© 1970 BY THE NEW YORK TIMES CO. REPRINTED BY PERMISSION
The Wall Street area is a classic place for a Radical Walking Tour. Over the years it has been the target of many demonstrations and it probably has had the highest percent of nineteeth- and twentieth-century robber barons working within its boundaries than anywhere else in the country. Of course, the Wall Street area was originally the entirety of New York City, then known as New Amsterdam, during the initial Dutch occupation in the 1610s.
Everyone lived and worked below Wall Street in the early seventeenth century, which then sported the famous wall for which it is named. There were eighteen languages spoken in the colony.

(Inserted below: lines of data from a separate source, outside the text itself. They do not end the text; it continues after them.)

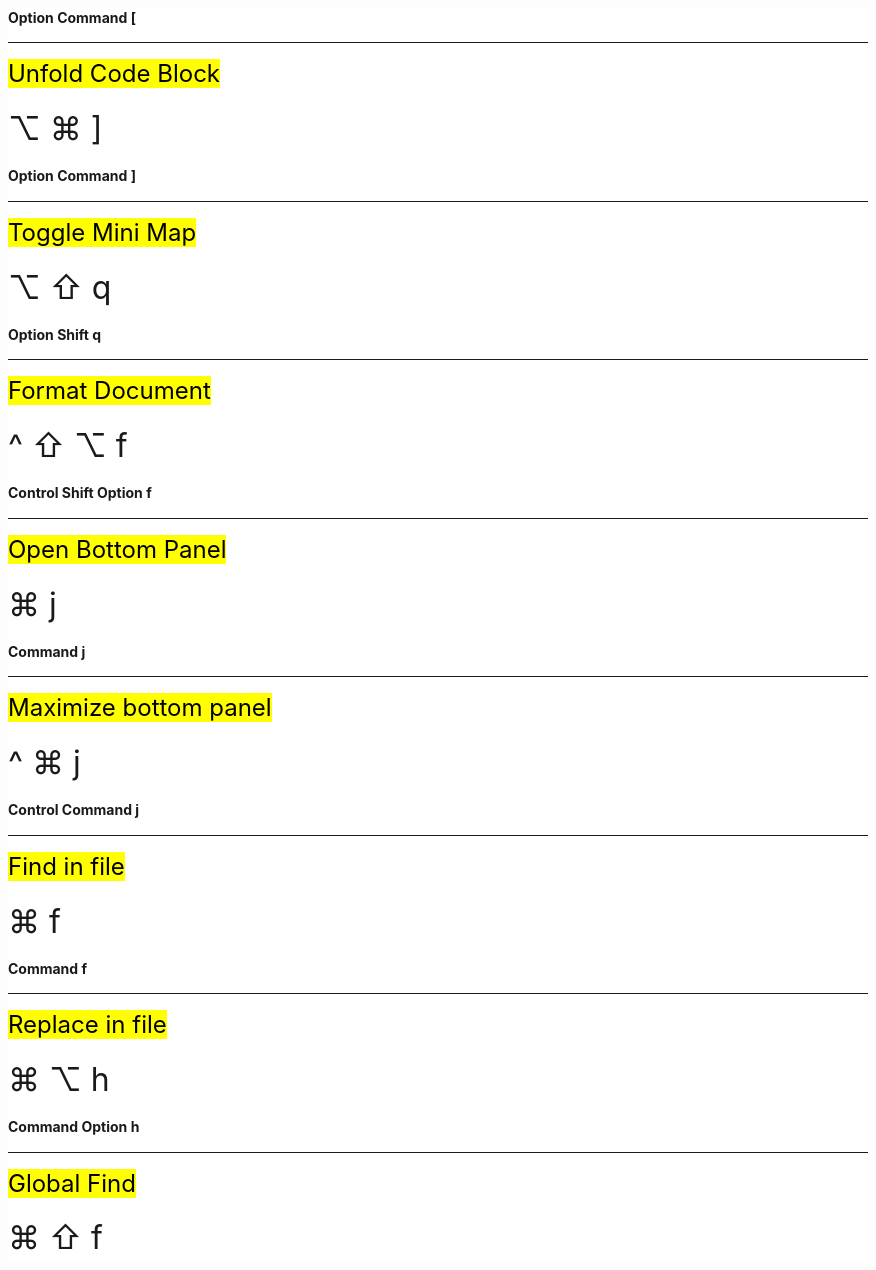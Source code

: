 **Option Command [**

---

<font size="5"><mark>Unfold Code Block</mark></font>

<font size="6">⌥ ⌘ ]</font>

**Option Command ]**

---

<font size="5"><mark>Toggle Mini Map</mark></font>

<font size="6">⌥ ⇧ q</font>

**Option Shift q**

---

<font size="5"><mark>Format Document</mark></font>

<font size="6">^ ⇧ ⌥ f</font>

**Control Shift Option f**

---

<font size="5"><mark>Open Bottom Panel</mark></font>

<font size="6">⌘ j</font>

**Command j**

---

<font size="5"><mark>Maximize bottom panel</mark></font>

<font size="6">^ ⌘ j</font>

**Control Command j**

---

<font size="5"><mark>Find in file</mark></font>

<font size="6">⌘ f</font>

**Command f**

---

<font size="5"><mark>Replace in file</mark></font>

<font size="6">⌘ ⌥ h</font>

**Command Option h**

---

<font size="5"><mark>Global Find</mark></font>

<font size="6">⌘ ⇧ f</font>
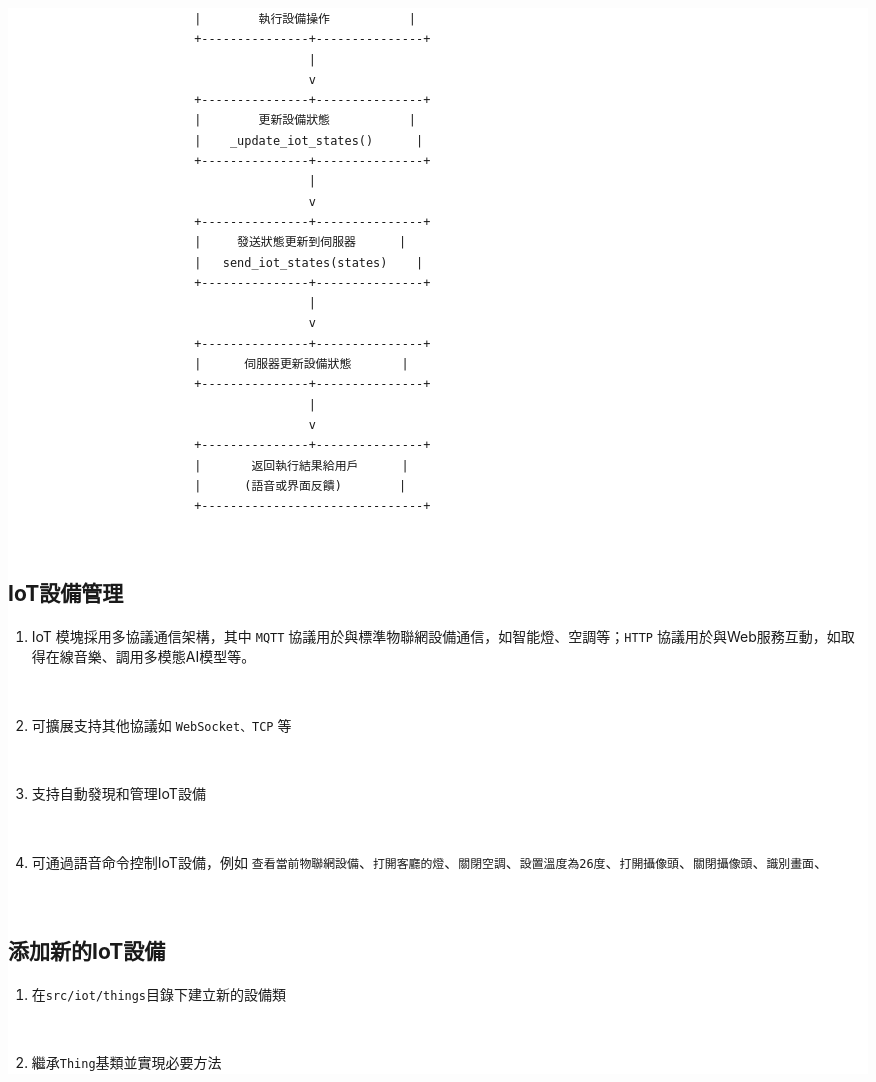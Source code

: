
 ```text
                          |        執行設備操作           |
                          +---------------+---------------+
                                          |
                                          v
                          +---------------+---------------+
                          |        更新設備狀態           |
                          |    _update_iot_states()      |
                          +---------------+---------------+
                                          |
                                          v
                          +---------------+---------------+
                          |     發送狀態更新到伺服器      |
                          |   send_iot_states(states)    |
                          +---------------+---------------+
                                          |
                                          v
                          +---------------+---------------+
                          |      伺服器更新設備狀態       |
                          +---------------+---------------+
                                          |
                                          v
                          +---------------+---------------+
                          |       返回執行結果給用戶      |
                          |      (語音或界面反饋)        |
                          +-------------------------------+
```

<br>

## IoT設備管理

1. IoT 模塊採用多協議通信架構，其中 `MQTT` 協議用於與標準物聯網設備通信，如智能燈、空調等；`HTTP` 協議用於與Web服務互動，如取得在線音樂、調用多模態AI模型等。

<br>

2. 可擴展支持其他協議如 `WebSocket、TCP` 等

<br>

3. 支持自動發現和管理IoT設備

<br>

4. 可通過語音命令控制IoT設備，例如 `查看當前物聯網設備`、`打開客廳的燈`、`關閉空調`、`設置溫度為26度`、`打開攝像頭`、`關閉攝像頭`、`識別畫面`、

<br>

## 添加新的IoT設備

1. 在`src/iot/things`目錄下建立新的設備類

<br>

2. 繼承`Thing`基類並實現必要方法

The Dutch West India Company, which owned the colony— corporate ownership being less concealed in those days—would accept any European willing to work the land in what was then a very brutal place in which to survive. The Dutch needed soldiers to kill Native Americans and labor to develop a strong balance of trade with Europe and the Caribbean. Eventually, enslaved Africans—three hundred of them by the time the Dutch left in 1664—were used for all essential labor.
In the way Wall Street continues to be a center for labor exploitation, many of its streets follow the contours first laid down by the Dutch invaders in the seventeenth century. The English peacefully threw out the Dutch Government in 1664 and renamed the area “New York,” after the Duke of York.
The Wall Street area features many American Revolutionary War sites, which attract large crowds, reminding one of a historical change; in the 1770s, and 1780s, it was okay to be revolutionary, but today we’re all supposed to go home, watch TV, and buy as many products as we can charge on our credit cards.